DM: Resulta que es más complicada que las otras. Y por cierto, es una de esas raras instancias en las que sí revisé muy pronto, más o menos unas 125 páginas, que posteriormente tuve que tirar. Pero comenzó primero como un cuento. Algo de lo que no me había dado cuenta hasta hace poco, es que fue muy parecido al comienzo de “Going Down.” Una mujer, esencialmente solitaria. Obviamente, es un tema que me atrapa, Fern durante todos esos años y luego esta mujer que llamo Kate aquí. En un relato titulado “Healthy Kate,” aunque el título, claro está, era irónico.
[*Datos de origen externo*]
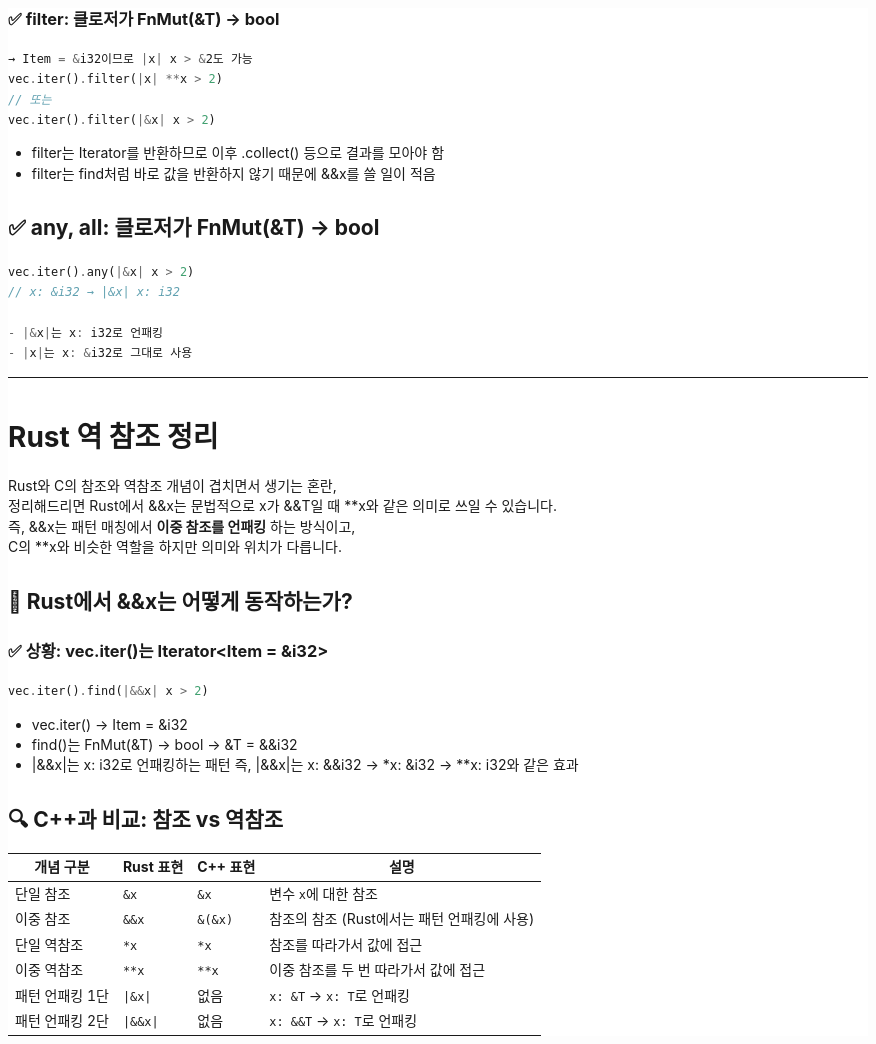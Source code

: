 ### ✅ filter: 클로저가 FnMut(&T) -> bool
```rust
→ Item = &i32이므로 |x| x > &2도 가능
vec.iter().filter(|x| **x > 2)
// 또는
vec.iter().filter(|&x| x > 2)
```

- filter는 Iterator를 반환하므로
이후 .collect() 등으로 결과를 모아야 함
- filter는 find처럼 바로 값을 반환하지 않기 때문에
&&x를 쓸 일이 적음

## ✅ any, all: 클로저가 FnMut(&T) -> bool
```rust
vec.iter().any(|&x| x > 2)
// x: &i32 → |&x| x: i32

- |&x|는 x: i32로 언패킹
- |x|는 x: &i32로 그대로 사용
```

---

# Rust 역 참조 정리

Rust와 C의 참조와 역참조 개념이 겹치면서 생기는 혼란,  
정리해드리면 Rust에서 &&x는 문법적으로 x가 &&T일 때 **x와 같은 의미로 쓰일 수 있습니다.  
즉, &&x는 패턴 매칭에서 **이중 참조를 언패킹** 하는 방식이고,  
C의 **x와 비슷한 역할을 하지만 의미와 위치가 다릅니다.

## 🧩 Rust에서 &&x는 어떻게 동작하는가?

### ✅ 상황: vec.iter()는 Iterator<Item = &i32>
```rust
vec.iter().find(|&&x| x > 2)
```

- vec.iter() → Item = &i32
- find()는 FnMut(&T) -> bool → &T = &&i32
- |&&x|는 x: i32로 언패킹하는 패턴
즉, |&&x|는 x: &&i32 → *x: &i32 → **x: i32와 같은 효과

## 🔍 C++과 비교: 참조 vs 역참조

| 개념 구분       | Rust 표현       | C++ 표현        | 설명                                      |
|----------------|------------------|------------------|-------------------------------------------|
| 단일 참조       | `&x`             | `&x`             | 변수 `x`에 대한 참조                      |
| 이중 참조       | `&&x`            | `&(&x)`          | 참조의 참조 (Rust에서는 패턴 언패킹에 사용) |
| 단일 역참조     | `*x`             | `*x`             | 참조를 따라가서 값에 접근                 |
| 이중 역참조     | `**x`            | `**x`            | 이중 참조를 두 번 따라가서 값에 접근       |
| 패턴 언패킹 1단 | `\|&x\|`           | 없음             | `x: &T` → `x: T`로 언패킹                  |
| 패턴 언패킹 2단 | `\|&&x\|`          | 없음             | `x: &&T` → `x: T`로 언패킹                 |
Estaba a mediados de su vida, una buena artista pero que adolecía de una falta de reconocimiento, por el recuerdo de un hijo que murió hace mucho, también atrapada en tu clásica relación con un hombre casado que obviamente no iba a ningún lado. El relato funciona bien, pero me dejó con una sensación de que había más en ello. Finalmente, comencé a empujar el concepto central, la idea de la soledad, y articulé la metáfora más extrema que pudiera imaginarme –literalmente la de convertirla en la única persona en la tierra.

JT: ¿Lo cual se convirtió en la “Amante de Wittgenstein”?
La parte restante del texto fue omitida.